Top of DATA EXTRACTS

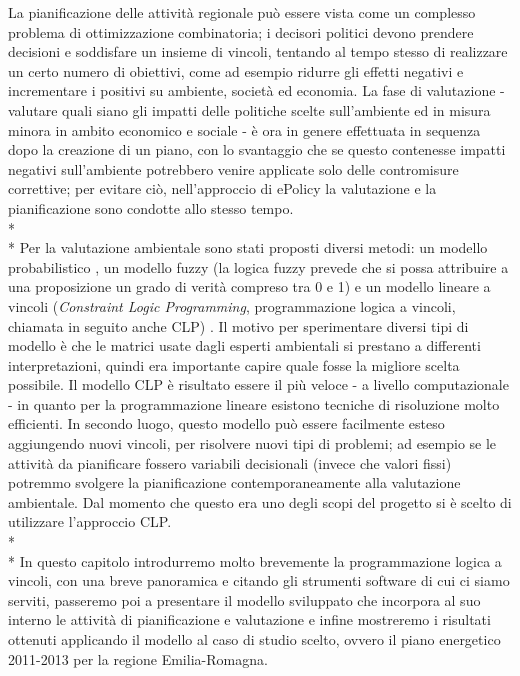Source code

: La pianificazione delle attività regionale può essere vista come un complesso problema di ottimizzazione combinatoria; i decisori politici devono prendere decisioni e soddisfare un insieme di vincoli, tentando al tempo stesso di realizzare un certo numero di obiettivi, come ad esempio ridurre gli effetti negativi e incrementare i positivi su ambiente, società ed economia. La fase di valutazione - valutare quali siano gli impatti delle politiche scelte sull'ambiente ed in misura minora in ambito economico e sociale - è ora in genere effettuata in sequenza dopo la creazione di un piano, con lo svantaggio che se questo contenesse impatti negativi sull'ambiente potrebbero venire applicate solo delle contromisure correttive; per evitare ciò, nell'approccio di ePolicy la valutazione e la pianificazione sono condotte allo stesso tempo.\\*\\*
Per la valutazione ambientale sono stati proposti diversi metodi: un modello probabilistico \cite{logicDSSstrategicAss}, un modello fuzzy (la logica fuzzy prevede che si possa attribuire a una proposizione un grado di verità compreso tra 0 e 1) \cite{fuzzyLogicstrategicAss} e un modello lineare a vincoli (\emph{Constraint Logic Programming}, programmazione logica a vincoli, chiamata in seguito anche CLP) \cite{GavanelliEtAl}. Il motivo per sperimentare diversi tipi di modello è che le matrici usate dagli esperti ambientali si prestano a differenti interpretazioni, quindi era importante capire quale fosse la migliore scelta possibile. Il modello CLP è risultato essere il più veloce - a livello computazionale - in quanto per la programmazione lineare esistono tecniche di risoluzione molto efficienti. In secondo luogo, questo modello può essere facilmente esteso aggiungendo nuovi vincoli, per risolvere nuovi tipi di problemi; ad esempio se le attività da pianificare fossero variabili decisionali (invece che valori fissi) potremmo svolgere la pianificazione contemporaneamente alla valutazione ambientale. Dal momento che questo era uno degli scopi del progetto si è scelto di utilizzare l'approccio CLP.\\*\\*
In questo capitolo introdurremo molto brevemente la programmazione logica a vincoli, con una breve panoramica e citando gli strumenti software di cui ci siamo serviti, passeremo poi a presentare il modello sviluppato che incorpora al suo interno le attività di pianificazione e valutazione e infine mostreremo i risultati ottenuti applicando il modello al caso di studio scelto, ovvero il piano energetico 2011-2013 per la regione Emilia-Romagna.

Bottom of DATA EXTRACTS
Top of DATA EXTRACTS

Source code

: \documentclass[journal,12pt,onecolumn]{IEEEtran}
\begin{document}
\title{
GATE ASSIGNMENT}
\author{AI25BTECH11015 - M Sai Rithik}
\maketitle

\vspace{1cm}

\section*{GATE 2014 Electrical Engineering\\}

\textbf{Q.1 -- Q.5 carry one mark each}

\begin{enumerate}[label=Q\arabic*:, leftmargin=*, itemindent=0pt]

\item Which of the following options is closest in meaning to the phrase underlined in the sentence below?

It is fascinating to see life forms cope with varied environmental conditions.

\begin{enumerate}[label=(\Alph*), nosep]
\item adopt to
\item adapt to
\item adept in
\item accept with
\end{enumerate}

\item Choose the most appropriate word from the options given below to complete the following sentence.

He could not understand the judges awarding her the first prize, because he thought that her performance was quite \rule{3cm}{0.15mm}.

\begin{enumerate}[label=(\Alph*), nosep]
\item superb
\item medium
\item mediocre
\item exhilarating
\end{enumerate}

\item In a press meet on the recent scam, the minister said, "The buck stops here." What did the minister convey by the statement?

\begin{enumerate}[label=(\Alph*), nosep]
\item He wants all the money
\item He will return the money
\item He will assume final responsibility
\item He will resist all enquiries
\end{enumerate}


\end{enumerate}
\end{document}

Bottom of DATA EXTRACTS
Top of DATA EXTRACTS

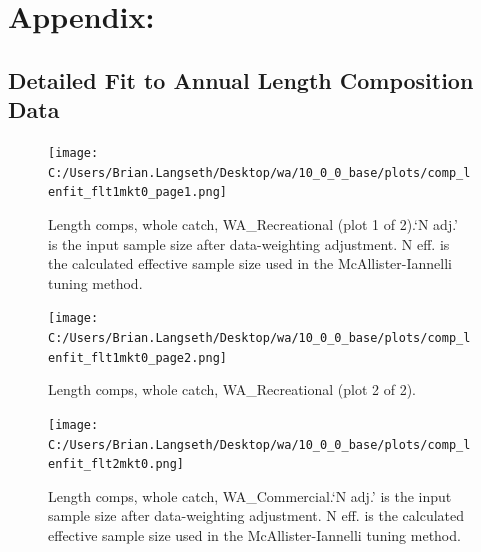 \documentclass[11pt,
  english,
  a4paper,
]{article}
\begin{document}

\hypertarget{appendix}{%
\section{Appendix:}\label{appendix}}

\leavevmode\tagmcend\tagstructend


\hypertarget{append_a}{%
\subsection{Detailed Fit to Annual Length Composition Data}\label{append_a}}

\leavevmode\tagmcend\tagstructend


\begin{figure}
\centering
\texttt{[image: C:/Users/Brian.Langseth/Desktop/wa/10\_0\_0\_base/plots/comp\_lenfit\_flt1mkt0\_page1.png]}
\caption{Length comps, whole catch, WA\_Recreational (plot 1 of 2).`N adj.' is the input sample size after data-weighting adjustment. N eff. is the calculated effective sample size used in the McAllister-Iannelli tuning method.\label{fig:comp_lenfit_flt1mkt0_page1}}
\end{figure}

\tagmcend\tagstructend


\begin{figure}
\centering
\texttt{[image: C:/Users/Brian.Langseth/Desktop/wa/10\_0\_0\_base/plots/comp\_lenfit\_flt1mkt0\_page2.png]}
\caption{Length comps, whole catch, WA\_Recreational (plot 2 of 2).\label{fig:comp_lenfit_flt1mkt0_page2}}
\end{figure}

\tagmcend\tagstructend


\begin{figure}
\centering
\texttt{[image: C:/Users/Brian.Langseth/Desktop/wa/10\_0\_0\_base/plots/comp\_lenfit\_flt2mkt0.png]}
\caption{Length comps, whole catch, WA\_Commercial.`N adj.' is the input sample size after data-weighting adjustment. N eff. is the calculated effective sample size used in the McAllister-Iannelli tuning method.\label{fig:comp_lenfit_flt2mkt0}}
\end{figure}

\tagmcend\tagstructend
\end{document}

Bottom of DATA EXTRACTS

### REQUIRED WORK
Scan the data above and copy each line containing the word "size".

### SOLUTION FOR THIS TASK
\caption{Length comps, whole catch, WA\_Recreational (plot 1 of 2).`N adj.' is the input sample size after data-weighting adjustment. N eff. is the calculated effective sample size used in the McAllister-Iannelli tuning method.\label{fig:comp_lenfit_flt1mkt0_page1}}
\caption{Length comps, whole catch, WA\_Commercial.`N adj.' is the input sample size after data-weighting adjustment. N eff. is the calculated effective sample size used in the McAllister-Iannelli tuning method.\label{fig:comp_lenfit_flt2mkt0}}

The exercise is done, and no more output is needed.